* INSTRUCTIONS FOR THE TASK
Please count how many lines below contain the word "Side" and give nothing but that figure.
==== RECORDS FOR THIS TASK ====
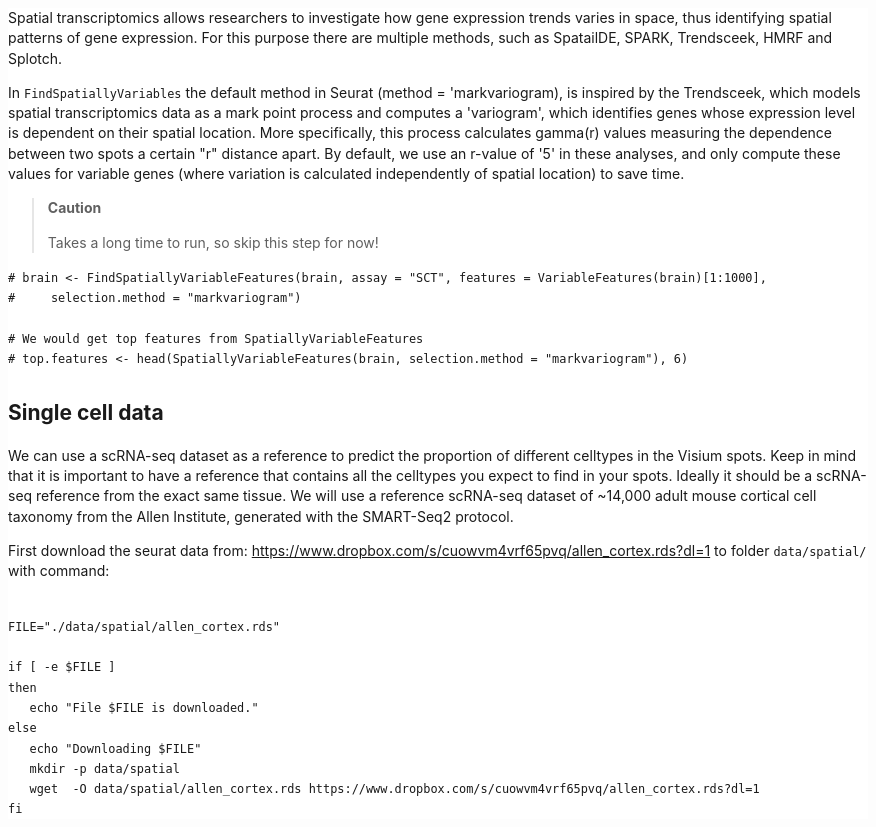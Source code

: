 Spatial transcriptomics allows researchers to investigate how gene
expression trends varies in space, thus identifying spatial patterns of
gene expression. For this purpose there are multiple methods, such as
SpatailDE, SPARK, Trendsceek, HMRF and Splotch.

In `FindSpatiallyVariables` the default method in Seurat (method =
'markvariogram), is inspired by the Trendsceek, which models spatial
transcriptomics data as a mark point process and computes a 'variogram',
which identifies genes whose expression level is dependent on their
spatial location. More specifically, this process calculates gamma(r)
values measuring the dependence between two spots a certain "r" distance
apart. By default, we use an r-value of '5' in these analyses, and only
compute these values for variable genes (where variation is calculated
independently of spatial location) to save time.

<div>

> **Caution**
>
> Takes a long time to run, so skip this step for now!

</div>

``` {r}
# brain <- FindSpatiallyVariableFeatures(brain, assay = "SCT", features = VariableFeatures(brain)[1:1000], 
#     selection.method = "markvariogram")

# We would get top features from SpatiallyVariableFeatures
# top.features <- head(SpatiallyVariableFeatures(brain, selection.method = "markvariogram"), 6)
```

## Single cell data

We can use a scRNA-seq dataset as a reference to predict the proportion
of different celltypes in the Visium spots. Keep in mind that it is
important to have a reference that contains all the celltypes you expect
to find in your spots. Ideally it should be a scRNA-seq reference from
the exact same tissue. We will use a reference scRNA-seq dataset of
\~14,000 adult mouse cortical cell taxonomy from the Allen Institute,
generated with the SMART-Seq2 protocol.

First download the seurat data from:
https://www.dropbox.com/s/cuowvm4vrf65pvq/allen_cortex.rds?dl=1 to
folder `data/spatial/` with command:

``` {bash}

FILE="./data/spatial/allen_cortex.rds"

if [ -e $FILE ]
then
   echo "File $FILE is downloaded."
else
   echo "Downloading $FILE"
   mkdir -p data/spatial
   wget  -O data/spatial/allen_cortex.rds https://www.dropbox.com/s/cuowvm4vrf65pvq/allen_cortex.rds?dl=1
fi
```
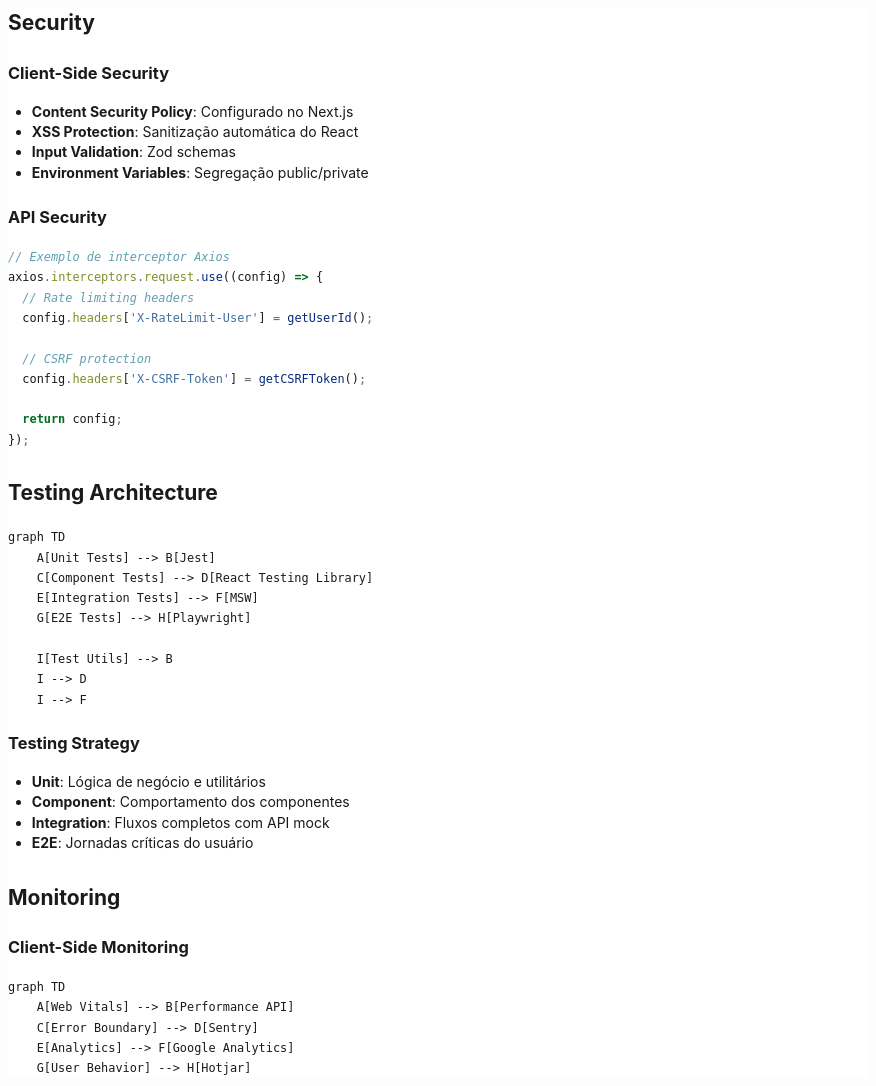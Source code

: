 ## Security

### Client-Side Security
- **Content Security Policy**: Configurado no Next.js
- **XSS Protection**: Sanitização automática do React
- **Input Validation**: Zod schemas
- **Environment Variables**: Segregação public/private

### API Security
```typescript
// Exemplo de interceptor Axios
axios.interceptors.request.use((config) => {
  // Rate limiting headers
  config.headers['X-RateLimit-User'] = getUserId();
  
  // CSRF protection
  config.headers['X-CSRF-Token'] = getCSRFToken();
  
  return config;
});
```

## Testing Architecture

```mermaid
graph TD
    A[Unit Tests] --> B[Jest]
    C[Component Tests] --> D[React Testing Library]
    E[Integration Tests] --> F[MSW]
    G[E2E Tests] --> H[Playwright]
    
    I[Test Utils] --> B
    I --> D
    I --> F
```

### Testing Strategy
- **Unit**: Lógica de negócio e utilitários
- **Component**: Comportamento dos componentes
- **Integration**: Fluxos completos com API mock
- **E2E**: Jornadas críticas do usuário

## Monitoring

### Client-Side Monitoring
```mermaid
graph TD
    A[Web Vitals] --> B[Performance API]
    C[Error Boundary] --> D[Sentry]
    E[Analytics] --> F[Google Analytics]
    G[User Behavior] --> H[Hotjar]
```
====
* SOLUTION BELOW
2